(Stored data entries)
___

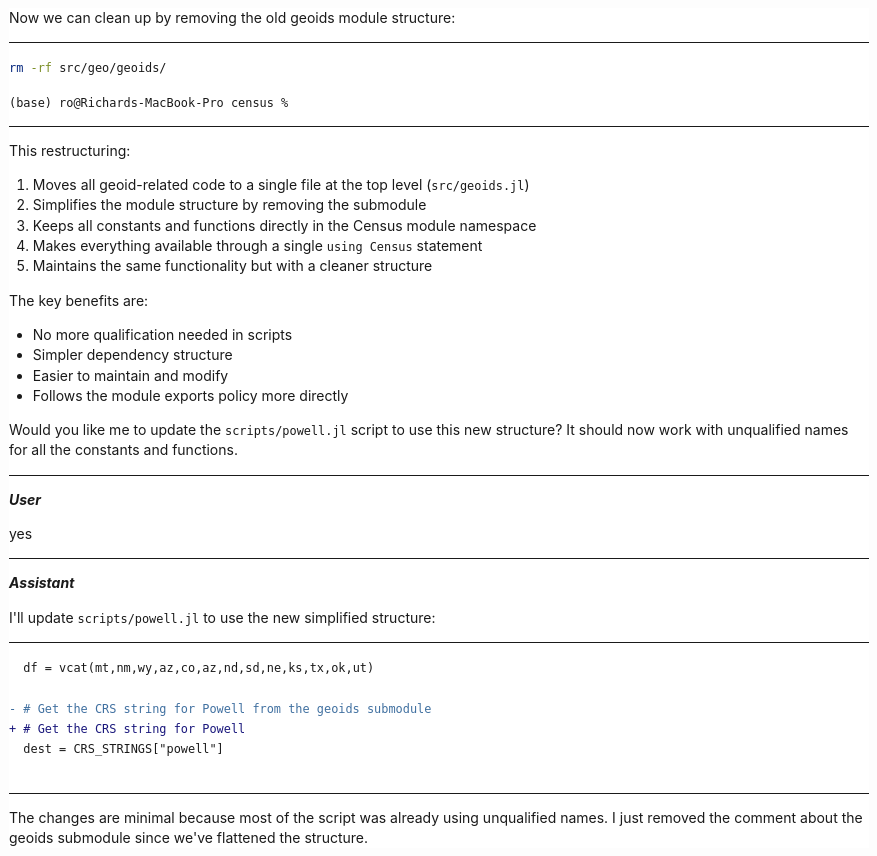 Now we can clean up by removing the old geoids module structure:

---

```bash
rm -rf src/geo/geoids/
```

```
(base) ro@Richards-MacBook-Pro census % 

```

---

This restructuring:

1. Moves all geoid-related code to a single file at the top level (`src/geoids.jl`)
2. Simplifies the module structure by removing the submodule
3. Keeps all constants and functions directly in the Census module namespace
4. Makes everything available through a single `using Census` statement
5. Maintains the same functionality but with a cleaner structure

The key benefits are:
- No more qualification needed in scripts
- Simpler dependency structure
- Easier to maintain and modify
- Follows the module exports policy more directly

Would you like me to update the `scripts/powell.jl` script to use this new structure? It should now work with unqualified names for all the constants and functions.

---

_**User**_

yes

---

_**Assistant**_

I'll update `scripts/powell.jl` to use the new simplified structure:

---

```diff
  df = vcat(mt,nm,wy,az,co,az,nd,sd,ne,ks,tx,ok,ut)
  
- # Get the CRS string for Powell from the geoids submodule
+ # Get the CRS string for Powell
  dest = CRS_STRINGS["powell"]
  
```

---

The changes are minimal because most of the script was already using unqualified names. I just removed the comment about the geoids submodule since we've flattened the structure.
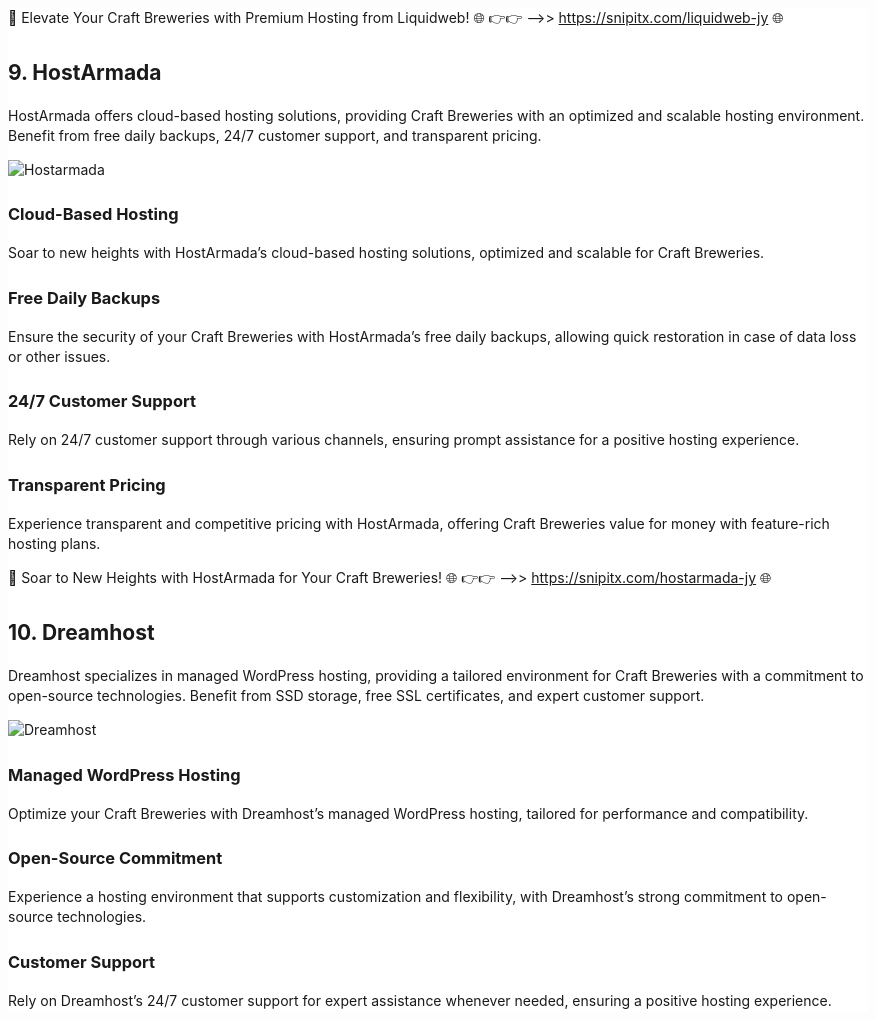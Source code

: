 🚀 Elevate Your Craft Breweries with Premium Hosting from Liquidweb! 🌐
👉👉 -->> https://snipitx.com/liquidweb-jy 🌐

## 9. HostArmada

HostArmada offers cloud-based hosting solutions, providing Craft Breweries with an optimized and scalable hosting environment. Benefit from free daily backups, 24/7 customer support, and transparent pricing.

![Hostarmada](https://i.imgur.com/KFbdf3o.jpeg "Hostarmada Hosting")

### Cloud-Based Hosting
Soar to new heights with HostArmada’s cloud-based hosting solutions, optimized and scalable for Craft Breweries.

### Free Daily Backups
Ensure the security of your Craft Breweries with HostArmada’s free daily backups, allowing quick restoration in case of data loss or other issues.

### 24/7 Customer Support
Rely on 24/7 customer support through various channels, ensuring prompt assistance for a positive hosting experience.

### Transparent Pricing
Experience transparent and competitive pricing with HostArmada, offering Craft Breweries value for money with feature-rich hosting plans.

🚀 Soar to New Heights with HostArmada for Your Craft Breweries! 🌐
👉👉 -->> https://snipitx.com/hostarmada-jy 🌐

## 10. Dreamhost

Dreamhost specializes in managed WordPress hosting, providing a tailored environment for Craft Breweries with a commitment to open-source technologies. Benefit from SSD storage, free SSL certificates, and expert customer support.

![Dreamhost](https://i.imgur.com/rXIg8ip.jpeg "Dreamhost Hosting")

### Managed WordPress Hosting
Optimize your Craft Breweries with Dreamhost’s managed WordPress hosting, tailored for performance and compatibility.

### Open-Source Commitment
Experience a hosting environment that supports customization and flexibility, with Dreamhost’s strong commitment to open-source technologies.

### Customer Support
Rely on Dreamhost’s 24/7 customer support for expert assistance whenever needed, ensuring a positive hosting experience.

___

> **Task description**: Set down exactly and only the lines from the start of the entries above through the line containing "The key benefits", both ends included, omitting the pictures.

> **Answer space**:
 Now we can clean up by removing the old geoids module structure:

---

```bash
rm -rf src/geo/geoids/
```

```
(base) ro@Richards-MacBook-Pro census % 

```

---

This restructuring:

1. Moves all geoid-related code to a single file at the top level (`src/geoids.jl`)
2. Simplifies the module structure by removing the submodule
3. Keeps all constants and functions directly in the Census module namespace
4. Makes everything available through a single `using Census` statement
5. Maintains the same functionality but with a cleaner structure

The key benefits are:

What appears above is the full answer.